UNDERSTANDING THE SYMBOLISM IN THE KNOW YOUR NEIGHBOR POSTER
In the Know Your Neighbor painting, artist Vivienne Flesher's choice of colors sets the mood, with brown evoking a natural, down-to-earth feel, and green, abundant in nature, symbolizing life and renewal. Yellow is sunshine while gold suggests the emotional riches that can come from family and friends.
The woman who is of no apparent ethnicity is coming in the back door, implying familiarity with her neighbor. She is carrying a pineapple, a fruit laden with symbolism. Hoag Levins in The Social History of the Pineapple explains that the pineapple was originally unique to the Western Hemisphere.
"The first encounter between a European and a pineapple occurred in November 1493 when Christopher Columbus, on his second voyage to the Caribbean lowered anchor in a cove off the lush, volcanic island of the Guadeloupe. The Renaissance Europe to which Columbus returned was bereft of common sweets.

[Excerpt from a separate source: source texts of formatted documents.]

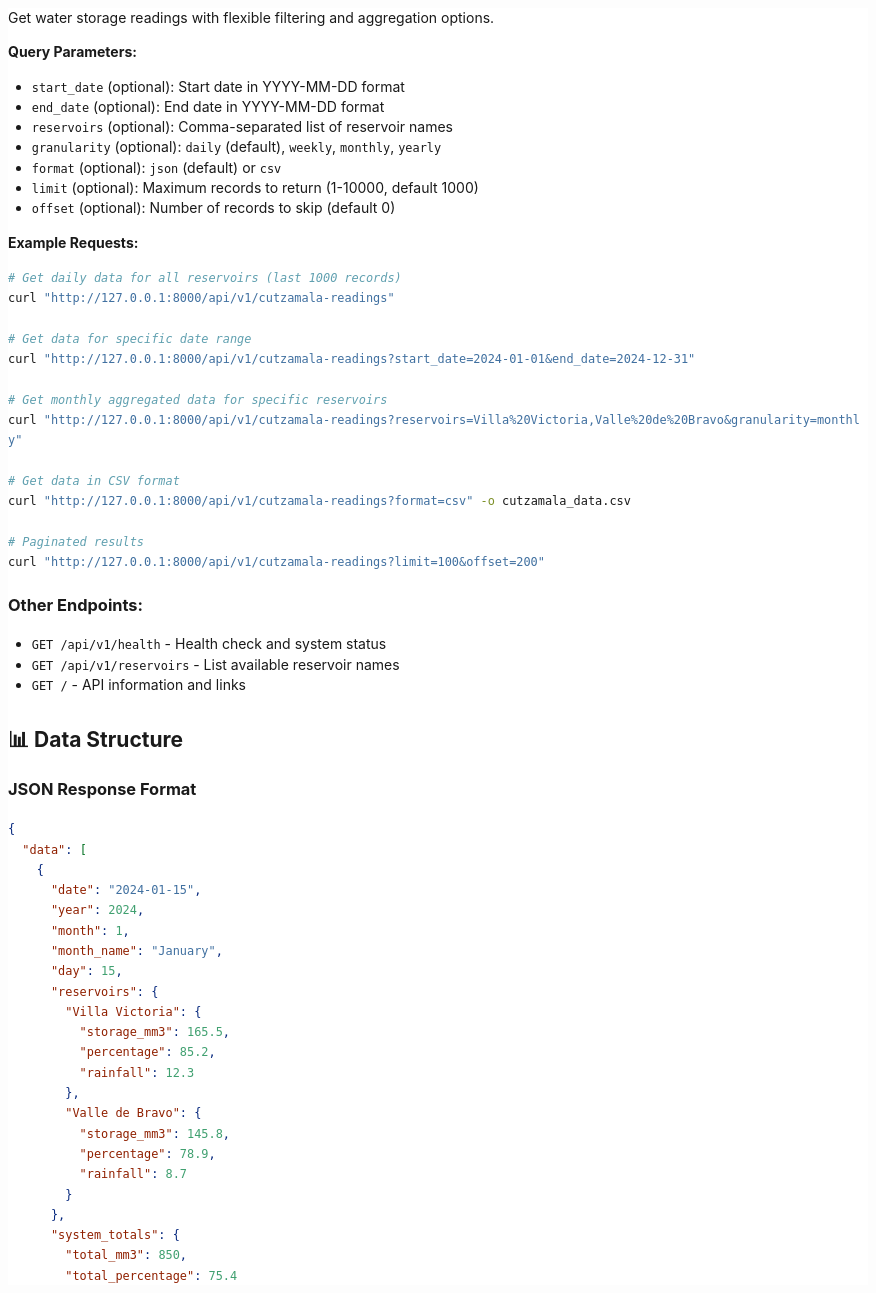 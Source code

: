 Get water storage readings with flexible filtering and aggregation options.

**Query Parameters:**
- `start_date` (optional): Start date in YYYY-MM-DD format
- `end_date` (optional): End date in YYYY-MM-DD format
- `reservoirs` (optional): Comma-separated list of reservoir names
- `granularity` (optional): `daily` (default), `weekly`, `monthly`, `yearly`
- `format` (optional): `json` (default) or `csv`
- `limit` (optional): Maximum records to return (1-10000, default 1000)
- `offset` (optional): Number of records to skip (default 0)

**Example Requests:**

```bash
# Get daily data for all reservoirs (last 1000 records)
curl "http://127.0.0.1:8000/api/v1/cutzamala-readings"

# Get data for specific date range
curl "http://127.0.0.1:8000/api/v1/cutzamala-readings?start_date=2024-01-01&end_date=2024-12-31"

# Get monthly aggregated data for specific reservoirs
curl "http://127.0.0.1:8000/api/v1/cutzamala-readings?reservoirs=Villa%20Victoria,Valle%20de%20Bravo&granularity=monthly"

# Get data in CSV format
curl "http://127.0.0.1:8000/api/v1/cutzamala-readings?format=csv" -o cutzamala_data.csv

# Paginated results
curl "http://127.0.0.1:8000/api/v1/cutzamala-readings?limit=100&offset=200"
```

### Other Endpoints:

- `GET /api/v1/health` - Health check and system status
- `GET /api/v1/reservoirs` - List available reservoir names
- `GET /` - API information and links

## 📊 Data Structure

### JSON Response Format

```json
{
  "data": [
    {
      "date": "2024-01-15",
      "year": 2024,
      "month": 1,
      "month_name": "January",
      "day": 15,
      "reservoirs": {
        "Villa Victoria": {
          "storage_mm3": 165.5,
          "percentage": 85.2,
          "rainfall": 12.3
        },
        "Valle de Bravo": {
          "storage_mm3": 145.8,
          "percentage": 78.9,
          "rainfall": 8.7
        }
      },
      "system_totals": {
        "total_mm3": 850,
        "total_percentage": 75.4
```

Into the 1600s, the pineapple remained so uncommon and coveted that King Charles II of England posed for an official portrait in an act then symbolic of royal privilege — receiving a pineapple as a gift.
Across the ocean, the pineapple took on other symbolic meaning in England's American colonies. The colonies were then a land of small, primitive towns where homes served as the hubs of most community activity. Visiting was the primary means of entertainment. The concept of hospitality—the warmth, charm and style with which guests were taken into the home—was a central element of the society's daily life.
While fruits in general were the major attractions of the community's appetites, the pineapple was a true celebrity. Its rarity, expense, and reputation made it the ultimate exotic fruit. Thus visitors confronted with pineapple-topped food displays felt particularly honored by a hostess who obviously spared no expense to ensure her guests' dining pleasure.
As the visual keystone of the feast, the pineapple naturally came to symbolize the high spirits of the social events themselves. The image of the pineapple came to express the sense of welcome, good cheer, human warmth and family affection inherent to such gracious home gatherings."